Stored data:
++++++++

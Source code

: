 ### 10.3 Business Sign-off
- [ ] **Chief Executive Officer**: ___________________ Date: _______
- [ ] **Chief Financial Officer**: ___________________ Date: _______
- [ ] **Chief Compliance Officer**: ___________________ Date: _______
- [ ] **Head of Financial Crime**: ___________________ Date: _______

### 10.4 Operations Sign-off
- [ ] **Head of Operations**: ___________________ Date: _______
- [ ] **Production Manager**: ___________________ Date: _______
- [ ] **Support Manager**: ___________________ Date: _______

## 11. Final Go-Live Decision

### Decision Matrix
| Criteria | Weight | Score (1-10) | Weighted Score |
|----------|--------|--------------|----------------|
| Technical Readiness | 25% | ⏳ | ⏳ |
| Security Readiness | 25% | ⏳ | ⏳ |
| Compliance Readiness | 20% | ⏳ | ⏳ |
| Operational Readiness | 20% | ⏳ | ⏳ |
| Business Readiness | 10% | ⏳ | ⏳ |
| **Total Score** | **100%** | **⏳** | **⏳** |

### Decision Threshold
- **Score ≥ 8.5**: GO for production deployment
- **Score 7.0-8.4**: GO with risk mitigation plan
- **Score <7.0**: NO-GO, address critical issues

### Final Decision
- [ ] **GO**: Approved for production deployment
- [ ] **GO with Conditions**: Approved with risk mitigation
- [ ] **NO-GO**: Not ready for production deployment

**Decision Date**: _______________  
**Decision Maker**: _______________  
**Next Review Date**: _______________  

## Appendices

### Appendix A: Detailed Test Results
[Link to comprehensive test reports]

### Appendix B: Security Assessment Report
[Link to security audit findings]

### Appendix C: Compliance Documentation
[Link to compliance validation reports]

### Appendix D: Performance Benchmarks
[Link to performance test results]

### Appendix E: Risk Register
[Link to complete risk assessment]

++++++++

• **Your assignment**:
The lines to retype run from the start of the entries through the line containing "- [ ] **Head of Financial"; reproduce them exactly and add nothing.

• **Exercise answer**:
Source code

: ### 10.3 Business Sign-off
- [ ] **Chief Executive Officer**: ___________________ Date: _______
- [ ] **Chief Financial Officer**: ___________________ Date: _______
- [ ] **Chief Compliance Officer**: ___________________ Date: _______
- [ ] **Head of Financial Crime**: ___________________ Date: _______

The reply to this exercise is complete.